Todavia, a reunião das intimações no nome de apenas um dos advogados – o designado em comum acordo entre eles – fica sujeita ao deferimento prévio pelo juiz da causa. Até que sobrevenha o deferimento, as publicações podem ocorrer em nome de qualquer um dos advogados constantes da procuração ou que efetivamente funcionam nos autos. Não sendo assim, pode haver contratempos para a secretaria da Vara, em prejuízo do serviço judiciário. Isso porque muitas vezes a petição ou requerimento para reunião das publicações em nome de um único advogado não é apreciada, embora já inserta nos autos. A prática cartorária é no sentido de cadastrar no sistema informático de tramitação processual (para fins de publicação de atos processuais) o nome dos advogados que efetivamente constam das procurações ou assinam as peças principais (inicial e contestação). Em outras palavras, os servidores encarregados da publicação dos atos processuais não têm como folhear os autos à procura de requerimento, para saber em nome de qual advogado a publicação deve recair.          Portanto, a indicação de um único advogado para receber as intimações é possível, mas é indispensável que o requerimento seja previamente analisado e deferido pelo Juiz, para que este possa ordenar à secretaria a observância da providência requerida.

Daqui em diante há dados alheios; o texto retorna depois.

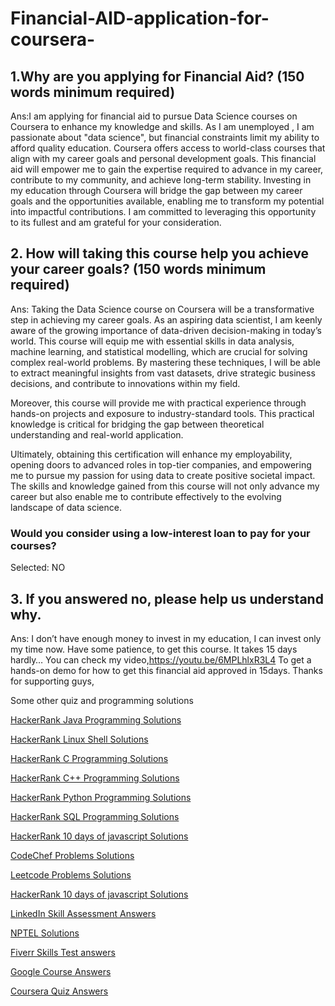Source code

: # Financial-AID-application-for-coursera-

## 1.Why are you applying for Financial Aid? (150 words minimum required)
Ans:I am applying for financial aid to pursue Data Science courses on Coursera to enhance my knowledge and skills. As I am unemployed , I am passionate about "data science",  but financial constraints limit my ability to afford quality education. Coursera offers access to world-class courses that align with my career goals  and personal development goals. This financial aid will empower me to gain the expertise required to advance in my career, contribute to my community, and achieve long-term stability. Investing in my education through Coursera will bridge the gap between my career goals  and the opportunities available, enabling me to transform my potential into impactful contributions. I am committed to leveraging this opportunity to its fullest and am grateful for your consideration.


## 2. How will taking this course help you achieve your career goals? (150 words minimum required)
Ans: Taking the Data Science course on Coursera will be a transformative step in achieving my career goals. As an aspiring data scientist, I am keenly aware of the growing importance of data-driven decision-making in today’s world. This course will equip me with essential skills in data analysis, machine learning, and statistical modelling, which are crucial for solving complex real-world problems. By mastering these techniques, I will be able to extract meaningful insights from vast datasets, drive strategic business decisions, and contribute to innovations within my field.

Moreover, this course will provide me with practical experience through hands-on projects and exposure to industry-standard tools. This practical knowledge is critical for bridging the gap between theoretical understanding and real-world application.

Ultimately, obtaining this certification will enhance my employability, opening doors to advanced roles in top-tier companies, and empowering me to pursue my passion for using data to create positive societal impact. The skills and knowledge gained from this course will not only advance my career but also enable me to contribute effectively to the evolving landscape of data science.

### Would you consider using a low-interest loan to pay for your courses?
Selected: NO
## 3. If you answered no, please help us understand why.
Ans: I don’t have enough money to invest in my education, I can invest only my time now.
Have some patience, to get this course.
It takes 15 days hardly…
You can check my video,https://youtu.be/6MPLhlxR3L4 To get a hands-on demo for how to get this financial aid approved in 15days. Thanks for supporting guys,

Some other quiz and programming solutions

<a href="https://www.chase2learn.com/hackerrank-java-programming-solutions/">HackerRank Java Programming Solutions</a>

<a href="https://www.chase2learn.com/hackerrank-linux-shell-solutions/">HackerRank Linux Shell Solutions</a>

<a href="https://www.chase2learn.com/hackerrank-c-programming-solutions/">HackerRank C Programming Solutions</a>

<a href="https://www.chase2learn.com/hackerrank-cpp-programming-solutions/">HackerRank C++ Programming Solutions</a>

<a href="https://www.chase2learn.com/python-hacker-rank-solution/">HackerRank Python Programming Solutions</a>

<a href="https://www.chase2learn.com/python-hacker-rank-solution/">HackerRank SQL Programming Solutions</a>

<a href="https://www.chase2learn.com/hackerrank-10-days-of-javascript-solutions/">HackerRank 10 days of javascript Solutions</a>


<a href="https://www.chase2learn.com/codechef-problems-solutions/">CodeChef Problems Solutions</a>

<a href="https://www.chase2learn.com/leetcode-problems-solutions/">Leetcode Problems Solutions</a>



<a href="https://www.chase2learn.com/hackerrank-10-days-of-javascript-solutions/">HackerRank 10 days of javascript Solutions</a>


<a href="https://www.chase2learn.com/linkedin-skill-assessment-answers/">LinkedIn Skill Assessment Answers</a>

<a href="https://www.chase2learn.com/nptel-solutions/">NPTEL Solutions</a>


<a href="https://www.chase2learn.com/fiverr-skills-test-answers/">Fiverr Skills Test answers</a>


<a href="https://www.chase2learn.com/google-course-answers/">Google Course Answers</a>

<a href="https://www.chase2learn.com/coursera-quiz-answers/">Coursera Quiz Answers</a>
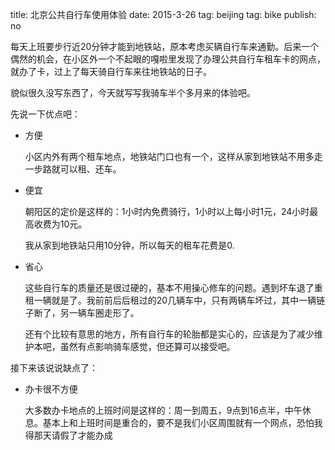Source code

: title: 北京公共自行车使用体验
date: 2015-3-26
tag: beijing
tag: bike
publish: no

每天上班要步行近20分钟才能到地铁站，原本考虑买辆自行车来通勤。后来一个偶然的机会，在小区外一个不起眼的嘎啦里发现了办理公共自行车租车卡的网点，就办了卡，过上了每天骑自行车来往地铁站的日子。

貌似很久没写东西了，今天就写写我骑车半个多月来的体验吧。

先说一下优点吧：

- 方便

    小区内外有两个租车地点，地铁站门口也有一个，这样从家到地铁站不用多走一步路就可以租、还车。
    
- 便宜

    朝阳区的定价是这样的：1小时内免费骑行，1小时以上每小时1元，24小时最高收费为10元。
    
    我从家到地铁站只用10分钟，所以每天的租车花费是0.

- 省心

    这些自行车的质量还是很过硬的，基本不用操心修车的问题。遇到坏车退了重租一辆就是了。我前前后后租过的20几辆车中，只有两辆车坏过，其中一辆链子断了，另一辆车圈走形了。
    
    还有个比较有意思的地方，所有自行车的轮胎都是实心的，应该是为了减少维护本吧，虽然有点影响骑车感觉，但还算可以接受吧。
    
接下来该说说缺点了：

- 办卡很不方便

    大多数办卡地点的上班时间是这样的：周一到周五，9点到16点半，中午休息。基本上和上班时间是重合的，要不是我们小区周围就有一个网点，恐怕我得那天请假了才能办成   
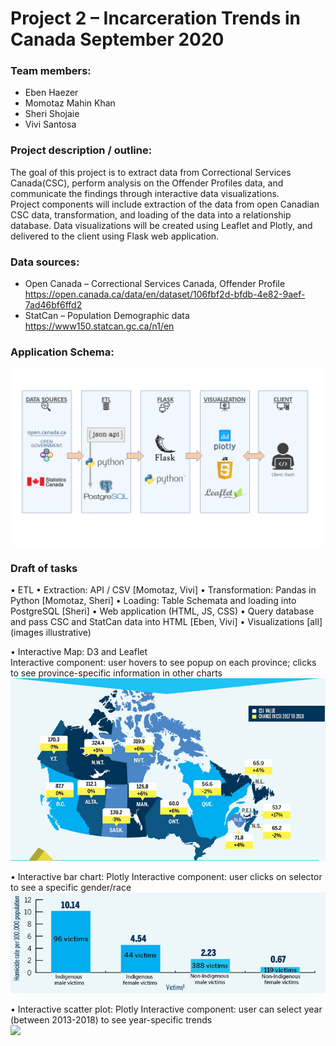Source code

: # Project 2 – Incarceration Trends in Canada 				 September 2020<br>

###	Team members: 
-	Eben Haezer 
-	Momotaz Mahin Khan
-	Sheri Shojaie
-	Vivi Santosa

###	Project description / outline:<br>
The goal of this project is to extract data from Correctional Services Canada(CSC), perform analysis on the Offender Profiles data, and communicate the findings through interactive data visualizations. <br>
Project components will include extraction of the data from open Canadian CSC data, transformation, and loading of the data into a relationship database. Data visualizations will be created using Leaflet and Plotly, and delivered to the client using Flask web application.  <br>

### Data sources: <br>
-	Open Canada – Correctional Services Canada, Offender Profile<br>
  https://open.canada.ca/data/en/dataset/106fbf2d-bfdb-4e82-9aef-7ad46bf6ffd2 <br>  
-	StatCan – Population Demographic data  <br>
  https://www150.statcan.gc.ca/n1/en <br>

###	Application Schema:  
<img src="Images/Project2_flow_v2.jpg" width="1080"><br> 

###	Draft of tasks <br>
•	ETL
•	Extraction: API / CSV [Momotaz, Vivi]
•	Transformation: Pandas in Python [Momotaz, Sheri]
•	Loading: Table Schemata and loading into PostgreSQL [Sheri]
•	Web application (HTML, JS, CSS)
•	Query database and pass CSC and StatCan data into HTML [Eben, Vivi]
•	Visualizations [all]
  (images illustrative)

  •	Interactive Map: D3 and Leaflet  <br>
    Interactive component: user hovers to see popup on each province; clicks to see province-specific information in other charts
    <img src="Images/Illustrative_1(map).png" width="540"><br> 

  •	Interactive bar chart: Plotly 
    Interactive component: user clicks on selector to see a specific gender/race <br>
    <img src="Images/Illustrative_2(bar).png" width="540"><br> 

  •	Interactive scatter plot: Plotly 
    Interactive component: user can select year (between 2013-2018) to see year-specific trends  <br>
    <img src="Illustrative_3(scatter).png" width="540"><br>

         Diga-se, aliás, que a jurisprudência do STJ admite o pedido para que as publicações recaiam em nome de advogado designado, mas exige o prévio deferimento pelo Juiz, conforme aresto abaixo:


 


 


“Necessário que o pedido para que a publicação se faça em nome de determinado advogado seja expressamente deferido pelo órgão julgador, sem o que, até lá, válida a intimação realizada em nome de outro patrono igualmente constituído nos autos” (STJ-4ª. Turma, REsp 254.947, rel. Min. Aldir Passarinho Jr., j. 3.8.06, DJU 4.09.06).